──────── SUPPLIED MATERIAL

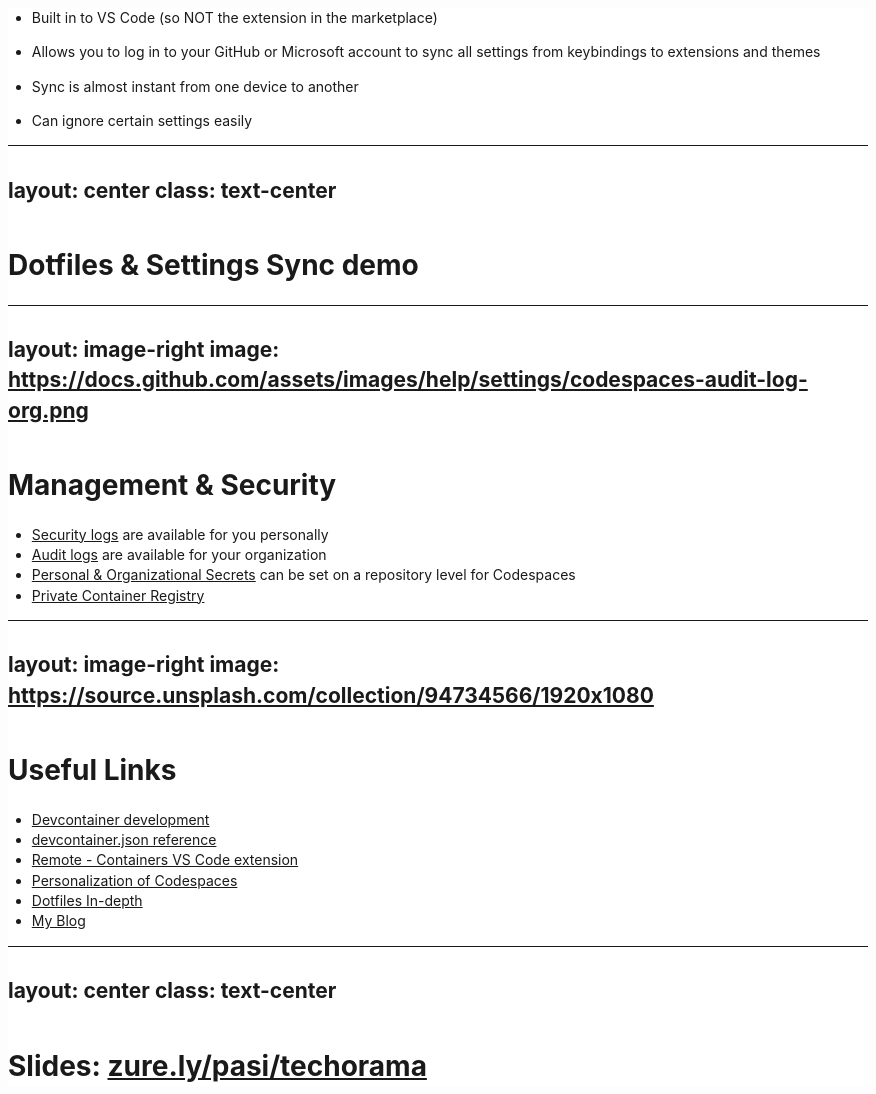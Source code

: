 <v-clicks>

- Built in to VS Code (so NOT the extension in the marketplace)

- Allows you to log in to your GitHub or Microsoft account to sync all settings from keybindings to extensions and themes

- Sync is almost instant from one device to another

- Can ignore certain settings easily

</v-clicks>

---
layout: center
class: text-center
---

# Dotfiles & Settings Sync demo

---
layout: image-right
image: https://docs.github.com/assets/images/help/settings/codespaces-audit-log-org.png
---
# Management & Security

<v-clicks>

- [Security logs](https://docs.github.com/en/codespaces/managing-your-codespaces/reviewing-your-security-logs-for-codespaces) are available for you personally
- [Audit logs](https://docs.github.com/en/codespaces/managing-codespaces-for-your-organization/reviewing-your-organizations-audit-logs-for-codespaces) are available for your organization
- [Personal & Organizational Secrets](https://docs.github.com/en/codespaces/managing-your-codespaces/managing-encrypted-secrets-for-your-codespaces) can be set on a repository level for Codespaces
- [Private Container Registry](https://docs.github.com/en/codespaces/codespaces-reference/allowing-your-codespace-to-access-a-private-image-registry)

</v-clicks>

---
layout: image-right
image: https://source.unsplash.com/collection/94734566/1920x1080
---
# Useful Links
- [Devcontainer development](https://docs.github.com/en/codespaces/setting-up-your-codespace/configuring-codespaces-for-your-project)
- [devcontainer.json reference](https://code.visualstudio.com/docs/remote/devcontainerjson-reference)
- [Remote - Containers VS Code extension](https://marketplace.visualstudio.com/items?itemName=ms-vscode-remote.remote-containers)
- [Personalization of Codespaces](https://docs.github.com/en/codespaces/setting-up-your-codespace/personalizing-codespaces-for-your-account)
- [Dotfiles In-depth](https://dotfiles.github.io/) 
- [My Blog](https://www.huuhka.net)

---
layout: center
class: text-center
---

# Slides: [zure.ly/pasi/techorama](http://zure.ly/pasi/techorama)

────────────────

[TRY IT]:
Copy every line of the records above that contains "reviewing".

[OUTPUT OF THE TASK]:
- [Security logs](https://docs.github.com/en/codespaces/managing-your-codespaces/reviewing-your-security-logs-for-codespaces) are available for you personally
- [Audit logs](https://docs.github.com/en/codespaces/managing-codespaces-for-your-organization/reviewing-your-organizations-audit-logs-for-codespaces) are available for your organization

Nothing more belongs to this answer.